Auth & permissioning.
A hosted MCP server with tools that touch the outside world is just an API with a different schema. Treat it like one.
- Authenticate the request. The MCP spec supports OAuth 2.1 with PKCE for hosted servers. For internal services, a bearer token or mTLS is fine. Don't ship a public
/mcpwith no auth. - Authorize per tool, scoped to the user. Resolve the calling identity at the start of
handleRequest; pass it into everytool.executevia closure. The tool's scope is the user's scope, never a service account. - Validate every input with zod. Models invent fields, send strings where numbers go, miss requireds. The schema is your contract.
- Rate limit by user, not by IP. One user with a runaway agent should not exhaust the whole server's budget.
- Allow-list tools per client where useful. If your "company search" MCP is consumed by both internal and customer-facing agents, expose only the safe subset to the latter.

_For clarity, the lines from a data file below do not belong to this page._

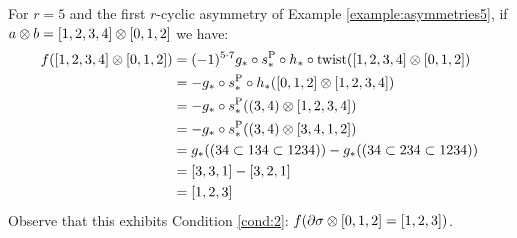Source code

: \begin{example}\label{example:f5_2}
	For $r=5$ and the first $r$-cyclic asymmetry of Example \ref{example:asymmetries5}, if $a \otimes  b = [1,2,3,4] \otimes  [0,1,2]$ we have:
	\begin{align*}
		f([1,2,3,4] \otimes  [0,1,2])
		&= (-1)^{5\cdot 7}g_*\circ s_*^{\operatorname{P}}\circ h_*\circ \operatorname{twist}([1,2,3,4] \otimes  [0,1,2])
		\\
		&= -g_*\circ s_*^{\operatorname{P}}\circ h_*([0,1,2] \otimes  [1,2,3,4])
		\\
		&= -g_*\circ s_*^{\operatorname{P}}((3,4) \otimes  [1,2,3,4])
		\\
		&= -g_*\circ s_*^{\operatorname{P}}((3,4) \otimes  [3,4,1,2])
		\\
		&= g_*((34\subset 134\subset 1234)) - g_*((34\subset 234\subset 1234))
		\\
		&= [3,3,1] - [3,2,1]
		\\
		&= [1,2,3]
	\end{align*}
	Observe that this exhibits Condition \eqref{cond:2}: $f(\partial\sigma  \otimes  [0,1,2] = [1,2,3])$.
\end{example}

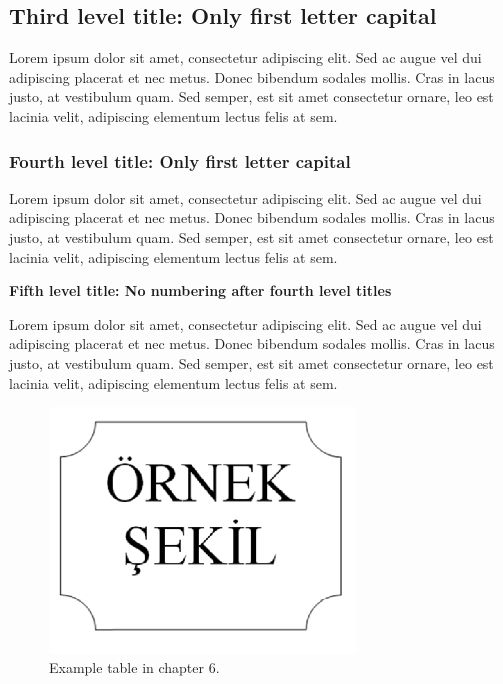 \subsection{Third level title: Only first letter capital}

Lorem ipsum dolor sit amet, consectetur adipiscing elit. Sed ac augue vel dui 
adipiscing placerat et nec metus. Donec bibendum sodales mollis. Cras in lacus 
justo, at vestibulum quam. Sed semper, est sit amet consectetur ornare, leo est 
lacinia velit, adipiscing elementum lectus felis at sem.

\subsubsection{Fourth level title: Only first letter capital}

Lorem ipsum dolor sit amet, consectetur adipiscing elit. Sed ac augue vel dui 
adipiscing placerat et nec metus. Donec bibendum sodales mollis. Cras in lacus 
justo, at vestibulum quam. Sed semper, est sit amet consectetur ornare, leo est 
lacinia velit, adipiscing elementum lectus felis at sem.

{\bf Fifth level title: No numbering
after fourth level titles}

Lorem ipsum dolor sit amet, consectetur adipiscing elit. Sed ac augue vel dui 
adipiscing placerat et nec metus. Donec bibendum sodales mollis. Cras in lacus 
justo, at vestibulum quam. Sed semper, est sit amet consectetur ornare, leo est 
lacinia velit, adipiscing elementum lectus felis at sem.

\begin{figure}
 \centering
 \includegraphics[width=230pt,keepaspectratio=true]{./fig/sekil7}
 \caption{Example table in chapter 6.}
 \label{fig:6-1}
\end{figure}

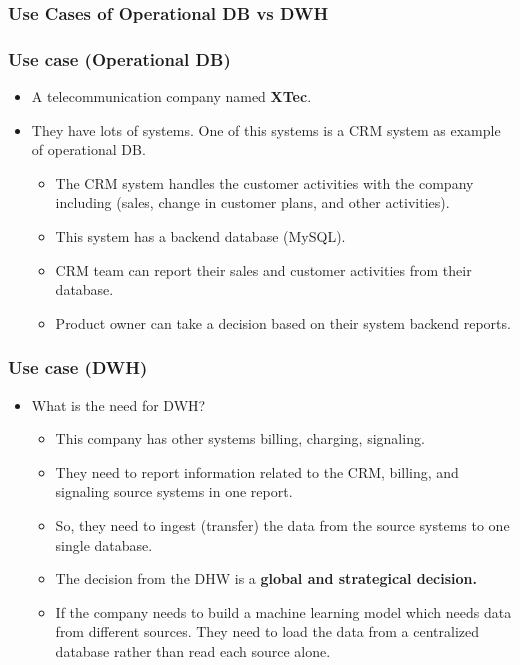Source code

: \subsubsection{Use Cases of Operational DB vs DWH}

\begin{frame}
\frametitle{Use case (Operational DB)}

\begin{itemize}[<+->]

\item A telecommunication company named \textbf{XTec}.
\newline
\item They have lots of systems. One of this systems is a CRM system as example of operational DB.
\begin{itemize}[<+->]

\item The CRM system handles the customer activities with the company including (sales, change in customer plans, and other activities).
\item This system has a backend database (MySQL).
\item CRM team can report their sales and customer activities from their database.
\item Product owner can take a decision based on their system backend reports.

\end{itemize}

\end{itemize}

\end{frame}


\begin{frame}
\frametitle{Use case (DWH)}

\begin{itemize}[<+->]

\item What is the need for DWH?		
\begin{itemize}[<+->]
\item This company has other systems \forexample billing, charging, signaling.	
\item They need to report information related to the CRM, billing, and signaling source systems in one report.
\item So, they need to ingest (transfer) the data from the source systems to one single database.
\item The decision from the DHW is a \textbf{global and strategical decision.}
\item If the company needs to build a machine learning model which needs data from different sources. They need to load the data from a centralized database rather than read each source alone.
\end{itemize}

\end{itemize}

\end{frame}


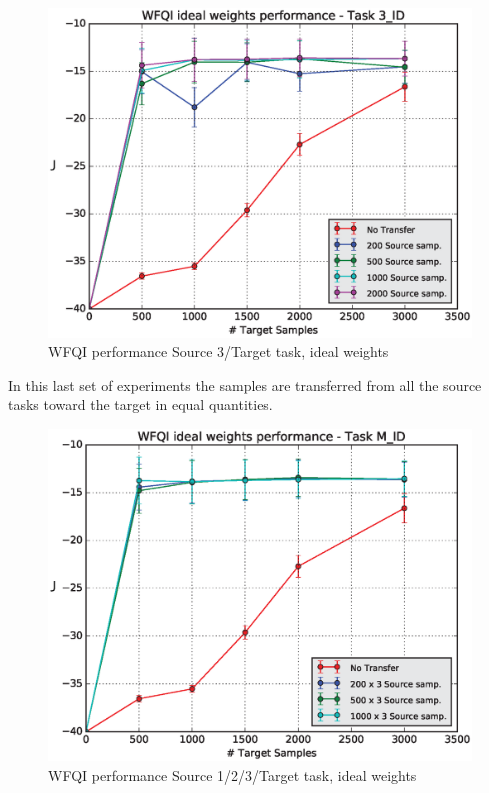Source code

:     \begin{figure}[H]
      \centering
      \includegraphics[scale=0.5]{images/WFQIPerf3_ID.eps}
      \caption{WFQI performance Source 3/Target task, ideal weights}
      \label{perf3ID}
    \end{figure}

    \noindent In this last set of experiments the samples are transferred from all
    the source tasks toward the target in equal quantities.

    \begin{figure}[H]
      \centering
      \includegraphics[scale=0.5]{images/WFQIPerfM_ID.eps}
      \caption{WFQI performance Source 1/2/3/Target task, ideal weights}
      \label{perfMID}
    \end{figure}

app.post('/mcp', async (req, res) => { const user = await authenticate(req); // throws 401 on failure if (!user) return res.status(401).end(); const server = buildFor(user); // tools close over user.id, user.scope const transport = new StreamableHTTPServerTransport({ sessionIdGenerator: undefined }); res.on('close', () => { transport.close(); server.close(); }); await server.connect(transport); await transport.handleRequest(req, res, req.body); });
Ops: deploying it.
| Concern | What to do |
|---|---|
| Runtime | Node 20+ container, Bun, or Cloudflare Workers (use the Web Standards transport variant). |
| Health checks | Expose GET /healthz separately; /mcp is POST-only. |
| TLS | Terminate at your reverse proxy (Caddy, nginx, your platform). Never run plain HTTP in production. |
| Logs | Log per-tool latency, error rate, and authenticated user ID — not the tool inputs (likely sensitive). |
| Tracing | OpenTelemetry GenAI semantic conventions (gen_ai.*) for compatibility with LLM-observability tools. |
| Versioning | Tool name is part of your public API. Additive changes are safe; renames and removals are breaking. |
| Distribution | Publish stdio servers as npm packages (npx -y your-server). Hosted servers: stable URL + auth docs. |
Pitfalls.
The session machinery is the part most likely to break in production. Start stateless. Add sessions only when you have a feature that genuinely needs them — resumability across reconnects, server-pushed notifications. Most MCPs never do.
Models reason better about three well-named tools than one tool with a 20-field input. Split doEverything into listX, getX, createX. Smaller tools, sharper descriptions, fewer hallucinations.
Tool output is untrusted text that flows back to the model. Sanitize, structure as JSON, never paste raw scraped HTML — an attacker who controls the source controls your model. (See the security guide for the long version.)
The description is how the model decides whether to call your tool. "Returns the company's internal documentation matching q; use this before answering questions about policies, runbooks, or product internals" picks up calls; "search" does not.